Actor Gerard Depardieu jumped at the chance to portray disgraced former International Monetary Fund boss Dominique Strauss-Kahn in new movie Welcome To New York, because the story featured "incredible elements" of classic Shakespearean tragedies.
The French businessman was forced to step down as the Imf's chief in 2011 after he was caught up in a hotel rape scandal in New York.
The charges against him were dropped, but the fall-out cost him his job and his marriage, and now the headline-grabbing drama has inspired a fictionalised account of the controversy in director Abel Ferrara's new film.

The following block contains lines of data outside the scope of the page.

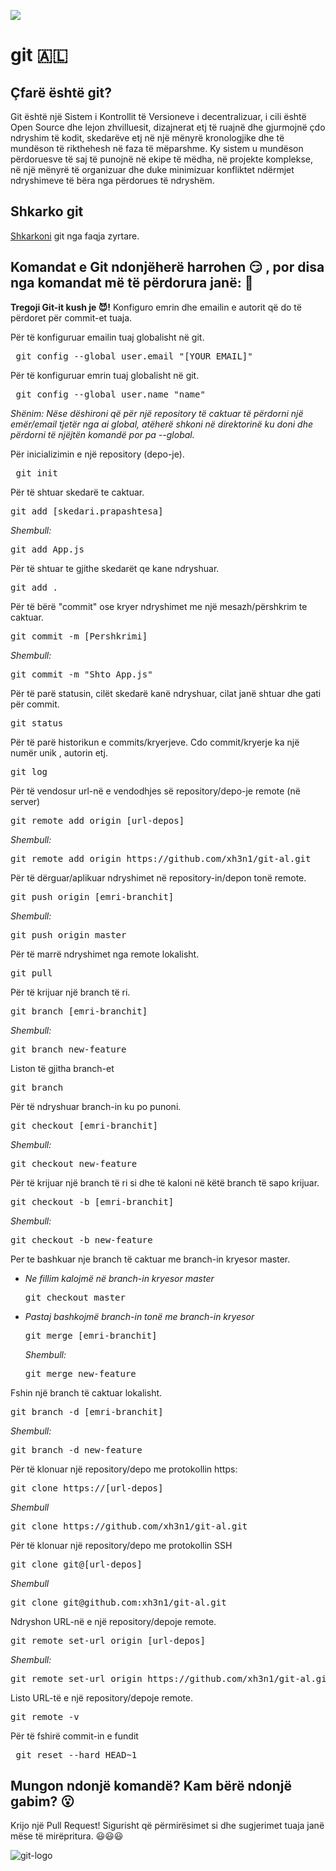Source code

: ![](https://img.shields.io/twitter/follow/xh3n1.svg?style=flat-square)
# git 🇦🇱

## Çfarë është git?

Git është një Sistem i Kontrollit të Versioneve i decentralizuar, i cili është Open Source dhe lejon zhvilluesit, dizajnerat etj të ruajnë dhe gjurmojnë çdo ndryshim të kodit, skedarëve etj në një mënyrë kronologjike dhe të mundëson të rikthehesh në faza të mëparshme. Ky sistem u mundëson përdoruesve të saj të punojnë në ekipe të mëdha, në projekte komplekse, në një mënyrë të organizuar dhe duke minimizuar konfliktet ndërmjet ndryshimeve të bëra nga përdorues të ndryshëm.

## Shkarko git

[Shkarkoni](https://git-scm.com/downloads) git nga faqja zyrtare.

## Komandat e Git ndonjëherë harrohen 😏 , por disa nga komandat më të përdorura janë: 🤘

**Tregoji Git-it kush je 😈!** Konfiguro emrin dhe emailin e autorit që do të përdoret për commit-et tuaja.

Për të konfiguruar emailin tuaj globalisht në git.

<pre> git config --global user.email "[YOUR EMAIL]"</pre>

Për të konfiguruar emrin tuaj globalisht në git.

<pre> git config --global user.name "name" </pre>

_Shënim: Nëse dëshironi që për një repository të caktuar të përdorni një emër/email tjetër nga ai global, atëherë shkoni në direktorinë ku doni dhe përdorni të njëjtën komandë por pa --global._

Për inicializimin e një repository (depo-je).

<pre> git init </pre>

Për të shtuar skedarë te caktuar.

<pre>git add [skedari.prapashtesa] </pre>

_Shembull:_

<pre>git add App.js</pre>

Për të shtuar te gjithe skedarët qe kane ndryshuar.

<pre>git add .</pre>

Për të bërë "commit" ose kryer ndryshimet me një mesazh/përshkrim te caktuar.

<pre>git commit -m [Pershkrimi]</pre>

_Shembull:_

<pre>git commit -m "Shto App.js" </pre>

Për të parë statusin, cilët skedarë kanë ndryshuar, cilat janë shtuar dhe gati për commit.

<pre>git status</pre>

Për të parë historikun e commits/kryerjeve. Cdo commit/kryerje ka një numër unik , autorin etj.

<pre>git log</pre>

Për të vendosur url-në e vendodhjes së repository/depo-je remote (në server)

<pre>git remote add origin [url-depos]</pre>

_Shembull:_

<pre>git remote add origin https://github.com/xh3n1/git-al.git</pre>

Për të dërguar/aplikuar ndryshimet në repository-in/depon tonë remote.

<pre>git push origin [emri-branchit]</pre>

_Shembull:_

<pre>git push origin master</pre>

Për të marrë ndryshimet nga remote lokalisht.

<pre>git pull</pre>

Për të krijuar një branch të ri.

<pre>git branch [emri-branchit]</pre>

_Shembull:_

<pre>git branch new-feature</pre>

Liston të gjitha branch-et

<pre>git branch</pre>

Për të ndryshuar branch-in ku po punoni.

<pre>git checkout [emri-branchit]</pre>

_Shembull:_

<pre>git checkout new-feature</pre>

Për të krijuar një branch të ri si dhe të kaloni në këtë branch të sapo krijuar.

<pre>git checkout -b [emri-branchit]</pre>

_Shembull:_

<pre>git checkout -b new-feature</pre>

Per te bashkuar nje branch të caktuar me branch-in kryesor master.

- _Ne fillim kalojmë në branch-in kryesor master_
   <pre>git checkout master</pre>
- _Pastaj bashkojmë branch-in tonë me branch-in kryesor_
  <pre>git merge [emri-branchit]</pre>
  _Shembull:_
  <pre>git merge new-feature</pre>

Fshin një branch të caktuar lokalisht.

<pre>git branch -d [emri-branchit]</pre>

_Shembull:_

<pre>git branch -d new-feature</pre>

Për të klonuar një repository/depo me protokollin https:

<pre>git clone https://[url-depos]</pre>

_Shembull_

<pre>git clone https://github.com/xh3n1/git-al.git</pre>

Për të klonuar një repository/depo me protokollin SSH

<pre>git clone git@[url-depos]</pre>

_Shembull_

<pre>git clone git@github.com:xh3n1/git-al.git</pre>

Ndryshon URL-në e një repository/depoje remote.

<pre>git remote set-url origin [url-depos] </pre>

_Shembull:_

<pre>git remote set-url origin https://github.com/xh3n1/git-al.git </pre>

Listo URL-të e një repository/depoje remote.

<pre>git remote -v</pre>

Për të fshirë commit-in e fundit

<pre> git reset --hard HEAD~1 </pre>

## Mungon ndonjë komandë? Kam bërë ndonjë gabim? 😮

Krijo një Pull Request! Sigurisht që përmirësimet si dhe sugjerimet tuaja janë mëse të mirëpritura. 😃😃😃

![git-logo](https://git-scm.com/images/logos/downloads/Git-Icon-1788C.png)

Welcome To New York premiered at the Cannes International Film Festival on Saturday (17May14) and Depardieu reveals he was immediately drawn to the project - in which his character is renamed Mr. Devereaux due to legal reasons - upon reading the script.
Comparing Welcome to New York to "a Shakespearean tragedy" after its screening at the French film event, he added, "It's about power and sex and money. You have all these incredible elements of the great tragedies that we know from the stage."
The movie, which is not in competition at Cannes, received warm reviews from the press, with Variety critic Scott Foundas praising Depardieu for "a powerhouse performance", while The Hollywood Reporter's Jordan Mintzer branded the film "scandalous" and "hilarious", although declared it was a "somewhat tedious account of the Dsk affair".